I love planting peas by St. Patrick’s Day and tomatoes by 4th of July. I love watching our seedlings grow and puttering around with my coffee cup and hose to make sure everything is good and damp before the sun gets too hot. I even get a jolt of destructive pleasure from ripping weeds out of the ground.

But every year, the same thing happens. I watch the cucumbers flower and the peppers sprout and the tiny tomatoes start to turn pink. And then, I lose interest. This year, we had unpicked strawberries and withering blueberries and summer squash that were left to grow to the size of school buses. The basil bolted, and there are still figs on the tree. That’s not to say that we didn’t harvest anything. We did. We ate a lot of Greek salads and Caprese sandwiches, and there were nights we relied on the garden for entire meals. I made a few blueberry pies and garnished breakfast plates with handfuls of perfect Hood strawberries. But for whatever reason—like other years—I just wandered off and don’t finish the job with the same gusto I started it with.

This, of course, is a trait I–ahem–recognize. I have drawers full of mostly done but not complete knitting projects and files of photographs sorted but not glued down in their albums and a wispy contrail of ideas in various stages of half-assed-startedness.

And truth be told, for the past few months, I have been heavily dithering over revisions to a manuscript. Dithering doesn’t even quite cover it. Opening it. closing it. Sleeping over it. Tearing it apart. Putting it back together. Crying. Complaining to anyone who will listen. But not bloody finishing it.

Last Saturday, I spent the whole day at a conference. When I came home, I was shocked to find that David had ripped out the garden. He—as he put it—was prepping it for the fall planting of kale and fava beans. He left the three winter squash plants, but it was Goodnight, Irene to the rest of it. In the process, he picked every last tomato, red and green; all the cucumbers that weren’t the size of the children, and about 1,000 chiles and other peppers.

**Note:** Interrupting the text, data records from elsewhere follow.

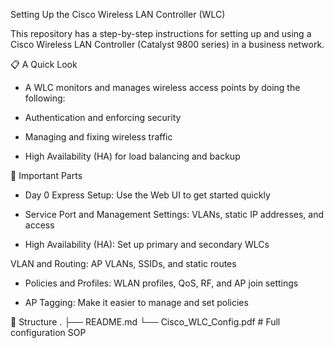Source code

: Setting Up the Cisco Wireless LAN Controller (WLC)

This repository has a step-by-step instructions for setting up and using a Cisco Wireless LAN Controller (Catalyst 9800 series) in a business network.

📋 A Quick Look

- A WLC monitors and manages wireless access points by doing the following:

- Authentication and enforcing security

- Managing and fixing wireless traffic

- High Availability (HA) for load balancing and backup

🚀 Important Parts

- Day 0 Express Setup: Use the Web UI to get started quickly

- Service Port and Management Settings: VLANs, static IP addresses, and access

- High Availability (HA): Set up primary and secondary WLCs

VLAN and Routing: AP VLANs, SSIDs, and static routes

- Policies and Profiles: WLAN profiles, QoS, RF, and AP join settings

- AP Tagging: Make it easier to manage and set policies

📂 Structure . ├── README.md └── Cisco_WLC_Config.pdf # Full configuration SOP
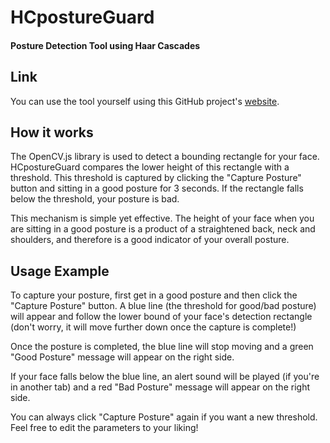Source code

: # HCpostureGuard

#### **Posture Detection Tool using Haar Cascades**

## Link

You can use the tool yourself using this GitHub project's [website](https://timliang4.github.io/HCpostureGuard/).

## How it works

The OpenCV.js library is used to detect a bounding rectangle for your face. HCpostureGuard compares the lower height of this rectangle with a threshold. This threshold is captured by clicking the "Capture Posture" button and sitting in a good posture for 3 seconds. If the rectangle falls below the threshold, your posture is bad. 

This mechanism is simple yet effective. The height of your face when you are sitting in a good posture is a product of a straightened back, neck and shoulders, and therefore is a good indicator of your overall posture. 

## Usage Example

To capture your posture, first get in a good posture and then click the "Capture Posture" button. A blue line (the threshold for good/bad posture) will appear and follow the lower bound of your face's detection rectangle (don't worry, it will move further down once the capture is complete!)

Once the posture is completed, the blue line will stop moving and a green "Good Posture" message will appear on the right side.

If your face falls below the blue line, an alert sound will be played (if you're in another tab) and a red "Bad Posture" message will appear on the right side.

You can always click "Capture Posture" again if you want a new threshold. Feel free to edit the parameters to your liking!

Needless to say, I am deep into the days of blanching and freezing tomatoes, canning green tomato salsa, and lining up hot sauce jars on every flat surface. My life is like Pablo Neruda’s great Ode to the Tomato, which begins:

The street
filled with tomatoes,
midday,
summer,
the light
splits
in two
halves
of tomato,
the juice
runs
through the streets.
In June
The tomato
cuts loose,
invades the kitchens,
takes over lunches,
sits down
comfortably
on sideboards,
among the glasses,
the butter dishes,
the blue saltshakers.
It has
Its own light,
A benign majesty.

So, as Neruda says at near the end of the poem: “it’s time!/let’s go!” I guess I’d better take his celebration of the harvest to my stovetop and my desk and get busy, despite my leanings to the contrary.

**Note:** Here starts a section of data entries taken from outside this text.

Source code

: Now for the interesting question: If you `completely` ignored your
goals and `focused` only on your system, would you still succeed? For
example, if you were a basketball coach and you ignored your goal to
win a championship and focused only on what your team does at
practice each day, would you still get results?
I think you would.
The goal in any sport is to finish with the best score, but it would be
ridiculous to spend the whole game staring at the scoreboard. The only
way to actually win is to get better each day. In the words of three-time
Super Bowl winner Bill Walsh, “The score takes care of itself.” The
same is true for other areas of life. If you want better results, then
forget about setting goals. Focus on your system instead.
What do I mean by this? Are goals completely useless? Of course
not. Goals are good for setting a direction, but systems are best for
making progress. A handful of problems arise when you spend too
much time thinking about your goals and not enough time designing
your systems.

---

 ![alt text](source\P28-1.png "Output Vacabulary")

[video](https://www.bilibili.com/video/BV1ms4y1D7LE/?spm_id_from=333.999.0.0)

p.s. – Here’s an easy satisfying hot sauce recipe just in case you’re in the same boat!

Master Hot Sauce Recipe
From the Bon Apetít Test Kitchen

Ingredients

1 pound stemmed fresh chiles (such as jalapeño, serrano, Fresno, or habanero; use one variety or mix and match)
2 tablespoons kosher salt
1 1/2 cups distilled white vinegar

Preparation

Pulse chiles and kosher salt in a food processor until a coarse purée forms. Transfer to a 1-qt. glass jar, loosely screw on lid, and let stand at room temperature for 12 hours to ferment slightly.

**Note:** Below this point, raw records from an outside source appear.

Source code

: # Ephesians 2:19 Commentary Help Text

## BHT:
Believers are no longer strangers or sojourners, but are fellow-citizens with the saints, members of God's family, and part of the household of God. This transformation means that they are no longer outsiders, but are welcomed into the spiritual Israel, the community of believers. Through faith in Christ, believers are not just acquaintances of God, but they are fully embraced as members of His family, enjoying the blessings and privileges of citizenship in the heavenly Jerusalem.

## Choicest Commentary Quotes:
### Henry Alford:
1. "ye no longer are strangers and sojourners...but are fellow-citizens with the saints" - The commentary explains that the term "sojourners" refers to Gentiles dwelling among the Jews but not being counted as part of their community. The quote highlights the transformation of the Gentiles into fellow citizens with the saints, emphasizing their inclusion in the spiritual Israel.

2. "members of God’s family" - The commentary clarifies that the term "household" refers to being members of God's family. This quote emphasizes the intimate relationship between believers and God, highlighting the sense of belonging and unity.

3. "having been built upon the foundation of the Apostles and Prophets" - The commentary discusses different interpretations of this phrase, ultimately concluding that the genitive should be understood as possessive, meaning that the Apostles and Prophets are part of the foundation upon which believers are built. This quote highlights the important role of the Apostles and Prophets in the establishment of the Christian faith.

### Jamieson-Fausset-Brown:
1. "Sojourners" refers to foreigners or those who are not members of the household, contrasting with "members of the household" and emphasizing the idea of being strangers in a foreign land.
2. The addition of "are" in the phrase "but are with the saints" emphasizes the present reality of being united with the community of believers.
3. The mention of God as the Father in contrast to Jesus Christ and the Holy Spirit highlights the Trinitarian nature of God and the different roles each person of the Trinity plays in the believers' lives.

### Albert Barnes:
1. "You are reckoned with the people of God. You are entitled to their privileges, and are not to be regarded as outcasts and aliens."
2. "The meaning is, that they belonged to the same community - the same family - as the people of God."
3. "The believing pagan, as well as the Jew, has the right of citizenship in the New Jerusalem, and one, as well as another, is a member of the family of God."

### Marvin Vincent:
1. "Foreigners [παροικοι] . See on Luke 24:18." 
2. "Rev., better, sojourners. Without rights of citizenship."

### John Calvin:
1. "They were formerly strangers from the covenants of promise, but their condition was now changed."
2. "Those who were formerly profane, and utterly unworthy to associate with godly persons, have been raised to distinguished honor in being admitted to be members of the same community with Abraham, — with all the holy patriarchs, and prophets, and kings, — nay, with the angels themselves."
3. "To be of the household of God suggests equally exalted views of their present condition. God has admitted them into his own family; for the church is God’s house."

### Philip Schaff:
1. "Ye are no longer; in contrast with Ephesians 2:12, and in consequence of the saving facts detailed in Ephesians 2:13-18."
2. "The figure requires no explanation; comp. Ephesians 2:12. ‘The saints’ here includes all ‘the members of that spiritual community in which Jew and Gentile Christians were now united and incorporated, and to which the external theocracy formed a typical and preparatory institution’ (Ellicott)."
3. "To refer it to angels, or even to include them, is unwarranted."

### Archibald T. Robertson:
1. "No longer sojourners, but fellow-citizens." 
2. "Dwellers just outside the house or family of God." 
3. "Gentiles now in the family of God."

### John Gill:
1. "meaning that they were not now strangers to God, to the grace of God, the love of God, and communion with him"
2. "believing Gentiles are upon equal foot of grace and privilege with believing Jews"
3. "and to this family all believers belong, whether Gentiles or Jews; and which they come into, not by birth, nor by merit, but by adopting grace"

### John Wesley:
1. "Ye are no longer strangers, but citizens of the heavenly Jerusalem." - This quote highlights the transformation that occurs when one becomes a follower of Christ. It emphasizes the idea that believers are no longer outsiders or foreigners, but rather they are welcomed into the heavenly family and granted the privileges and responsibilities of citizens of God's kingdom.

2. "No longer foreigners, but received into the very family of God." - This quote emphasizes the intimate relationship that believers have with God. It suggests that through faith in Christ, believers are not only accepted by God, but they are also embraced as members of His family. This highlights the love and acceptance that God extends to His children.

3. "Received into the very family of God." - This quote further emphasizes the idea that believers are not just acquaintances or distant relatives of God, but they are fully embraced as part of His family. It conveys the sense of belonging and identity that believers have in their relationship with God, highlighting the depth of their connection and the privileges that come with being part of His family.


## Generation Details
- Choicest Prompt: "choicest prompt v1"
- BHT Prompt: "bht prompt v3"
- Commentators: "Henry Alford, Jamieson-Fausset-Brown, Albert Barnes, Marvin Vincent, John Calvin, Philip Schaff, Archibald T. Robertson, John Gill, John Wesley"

Stir in vinegar and loosely screw on lid. Let chile mixture stand at room temperature for at least 1 day and up to 7 days. (Taste it daily; the longer it sits, the deeper the flavor becomes.)

Purée mixture in a food processor or blender until smooth, about 1 minute. Place a fine-mesh sieve inside a funnel. Strain mixture through sieve into a clean glass bottle. (Hot sauce will become thinner and may separate after you strain it; shake vigorously before each use.)